Es wurden Protestmärsche organisiert. Türkische und ausländische Filmemacher, darunter auch der Vorsitzende der Jury des Internationalen Wettbewerbs von 1988, der Regisseur Elia Kazan, forderten die türkische Regierung auf, endlich auf die Zensur von Filmen zu verzichten. Der Kultur - und Tourismusminister der Türkei zu diesem Zeitpunkt, Tinaz Titiz, gab schließlich nach - zumindest das Verbot von Filmen aus dem Ausland schien ihm ein unvorteilhaftes Bild von der Türkei zu zeichnen. 1989 war schließlich das erste Jahr in der Geschichte des Festivals, in dem ausländische Beiträge weder gekürzt noch verboten wurden.
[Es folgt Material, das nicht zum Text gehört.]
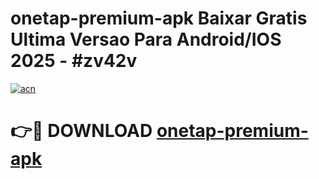 # onetap-premium-apk Baixar Gratis Ultima Versao Para Android/IOS 2025 - #zv42v

[![acn](https://github.com/user-attachments/assets/0f9c940e-d8b0-45ae-aac7-cd30a18b3e1c)](https://app.mediaupload.pro/?title=onetap-premium-apk&ref=15F)

# 👉🔴 DOWNLOAD [onetap-premium-apk](https://app.mediaupload.pro/?title=onetap-premium-apk&ref=15F)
Türkische Filme waren jedoch auch nach 1989 und auch im Rahmen des Filmfestivals von Zensur und Verbot betroffen. Doch seitdem hat sich einiges geändert. Dennoch darf längst noch nicht alles gemacht, gezeigt oder gesagt werden. Der umstrittene Artikel 301 des türkischen Strafgesetzbuches, der eine "Beleidigung des Türkentums und öffentlicher Ämter und Institutionen", und damit ist auch das türkische Militär gemeint, mit hohen Gefängnisstrafen ahndet, führt oft zu strenger Selbstkontrolle. Das Internationale Filmfestival Istanbul hat dennoch einen wichtigen Beitrag zur Rede- und Meinungsfreiheit geleistet.